TASK INPUTS:
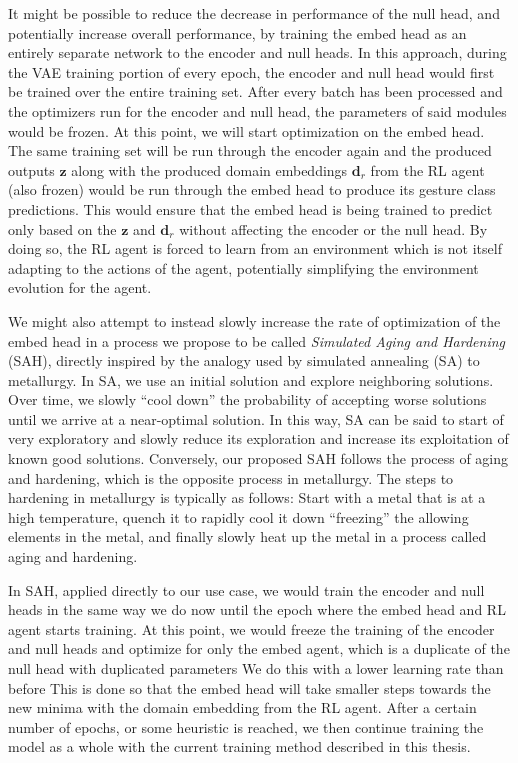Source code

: It might be possible to reduce the decrease in performance of the null head, and potentially increase overall performance, by training the embed head as an entirely separate network to the encoder and null heads.
In this approach, during the VAE training portion of every epoch, the encoder and null head would first be trained over the entire training set.
After every batch has been processed and the optimizers run for the encoder and null head, the parameters of said modules would be frozen.
At this point, we will start optimization on the embed head.
The same training set will be run through the encoder again and the produced outputs $\boldsymbol{z}$ along with the produced domain embeddings $\boldsymbol{d}_r$ from the RL agent (also frozen) would be run through the embed head to produce its gesture class predictions.
This would ensure that the embed head is being trained to predict only based on the $\boldsymbol{z}$ and $\boldsymbol{d}_r$ without affecting the encoder or the null head.
By doing so, the RL agent is forced to learn from an environment which is not itself adapting to the actions of the agent, potentially simplifying the environment evolution for the agent.

We might also attempt to instead slowly increase the rate of optimization of the embed head in a process we propose to be called \textit{Simulated Aging and Hardening} (SAH), directly inspired by the analogy used by simulated annealing (SA) to metallurgy.
In SA, we use an initial solution and explore neighboring solutions. 
Over time, we slowly ``cool down'' the probability of accepting worse solutions until we arrive at a near-optimal solution.
In this way, SA can be said to start of very exploratory and slowly reduce its exploration and increase its exploitation of known good solutions.
Conversely, our proposed SAH follows the process of aging and hardening, which is the opposite process in metallurgy.
The steps to hardening in metallurgy is typically as follows: Start with a metal that is at a high temperature, quench it to rapidly cool it down ``freezing'' the allowing elements in the metal, and finally slowly heat up the metal in a process called aging and hardening.

In SAH, applied directly to our use case, we would train the encoder and null heads in the same way we do now until the epoch where the embed head and RL agent starts training.
At this point, we would freeze the training of the encoder and null heads and optimize for only the embed agent, which is a duplicate of the null head with duplicated parameters
We do this with a lower learning rate than before
This is done so that the embed head will take smaller steps towards the new minima with the domain embedding from the RL agent.
After a certain number of epochs, or some heuristic is reached, we then continue training the model as a whole with the current training method described in this thesis.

WHAT YOU ARE ASKED TO DO:
Looking at the records above, please output exactly the lines that run from the one holding "We do this with" to the final line, and only those.

EXERCISE ANSWER:
We do this with a lower learning rate than before
This is done so that the embed head will take smaller steps towards the new minima with the domain embedding from the RL agent.
After a certain number of epochs, or some heuristic is reached, we then continue training the model as a whole with the current training method described in this thesis.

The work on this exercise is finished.